I'm implementing some algorithms to teach myself about graphs and how to work with them. What would you recommend is the best way to do that in Java? I was thinking something like this:

public class Vertex {

    private ArrayList<Vertex> outnodes; //Adjacency list. if I wanted to support edge weight, this would be a hash map.

    //methods to manipulate outnodes
}

public class Graph {
    private ArrayList<Vertex> nodes;
    //algorithms on graphs
}

But I basically just made this up. Is there a better way?

Also, I want it to be able to support variations on vanilla graphs like digraphs, weighted edges, multigraphs, etc.

+3  A: 

If you need weighted edges and multigraphs, you might want to add another class Edge.

I would also recommend using generics to allow specifying which sub-class of Vertex and Edge are currently used. For example:

public class Graph<V extends Vertex> {
List<V> vertices;
...
}

When it comes to implementing graph algorithms, you could also define interfaces for your graph classes on which the algorithms can operate, so that you can play around with different implementations of the actual graph representation. For example, simple graphs that are well-connected might be better implemented by an adjacency matrix, sparser graphs might be represented by adjacency lists - it all depends...

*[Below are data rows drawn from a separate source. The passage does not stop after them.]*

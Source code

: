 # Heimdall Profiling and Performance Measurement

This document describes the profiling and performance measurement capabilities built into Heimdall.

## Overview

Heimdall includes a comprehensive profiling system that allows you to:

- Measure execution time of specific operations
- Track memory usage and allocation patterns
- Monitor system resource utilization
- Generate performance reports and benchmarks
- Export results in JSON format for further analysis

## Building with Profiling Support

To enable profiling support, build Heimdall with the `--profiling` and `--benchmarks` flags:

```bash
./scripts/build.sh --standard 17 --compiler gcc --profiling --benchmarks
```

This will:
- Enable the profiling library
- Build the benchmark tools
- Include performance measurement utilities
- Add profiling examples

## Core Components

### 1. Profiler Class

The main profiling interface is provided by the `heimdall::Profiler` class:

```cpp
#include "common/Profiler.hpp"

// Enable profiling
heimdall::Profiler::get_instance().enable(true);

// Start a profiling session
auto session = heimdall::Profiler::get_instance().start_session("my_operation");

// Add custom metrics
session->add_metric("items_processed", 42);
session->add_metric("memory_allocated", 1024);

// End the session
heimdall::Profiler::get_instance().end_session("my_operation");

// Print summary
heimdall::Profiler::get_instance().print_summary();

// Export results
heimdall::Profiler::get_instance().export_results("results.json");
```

BTW Building such structures efficiently can be quite challenging, so maybe you could give us some more details on what kind of job you would want to use them for? For more complex tasks I would suggest you have a look at the various Java graph libraries, to get some inspiration.

__roland__
I don't really have any details... my self-teaching goals are pretty open ended. I just want to set up some graphs, find some minimum spanning trees, do some output to graphviz, calculate topological sort, etc.
Rosarch
and can you clarify how you'd use generics?
Rosarch
Ah, thanks for the clarification. If it's just for playing around I think adjacency lists will pretty much do the job... it does not seem to performance-intensive. Hope I clarified the generics part.
__roland__
+2  A: 

Take a look at the http://jung.sourceforge.net/doc/index.html graph library. You can still practice implementing your own algorithms (maybe breadth-first or depth-first search to start), but you don't need to worry about creating the graph structure.

Jeff Storey
+1  A: 

Time ago I had the same problem and did my own implementation. What I suggest you is to implement another class: Edge. Then, a Vertex will have a List of Edge.

public class Edge {
    private Node a, b;
    private directionEnum direction;     // AB, BA or both
    private int weight;
    ...
}

It worked for me. But maybe is so simple. There is this library that maybe can help you if you look into its code: http://jgrapht.sourceforge.net/

Sinuhe
A: 

If your goal is use the graphs in any application there are lots of tools available, you could have a look at - http://www.jfree.org/jfreechart/

Kiru
These aren't the graphs you're looking for, I think.
Carl
yeah no I mean like nodes, weighted edges, stuff like that.
Rosarch
+1  A: 

I'd recommend graphviz highly when you get to the point where you want to render your graphs.

And its companions: take a look at Laszlo Szathmary's GraphViz class, along with notugly.xls.

duffymo
graphviz is legit. Do you recommend anything to make it easier to go from a Java data structure to a graphviz.dot file, and possibly generate the image directly from Java?
Rosarch
Yes, take a look at Laszlo Szathmary's GraphViz class :http://www.vclcomponents.com/Java/Scripts_and_Programs/Miscellaneous/GraphViz_Java_API-info.html, along with notugly.xls: http://www.hokstad.com/making-graphviz-output-pretty-with-xsl.html
duffymo
Laszlo's is good, but it gives me a null pointer exception when I run the demo. Not very encouraging.
Rosarch
I've got a code sample that works fine. You're doing something wrong.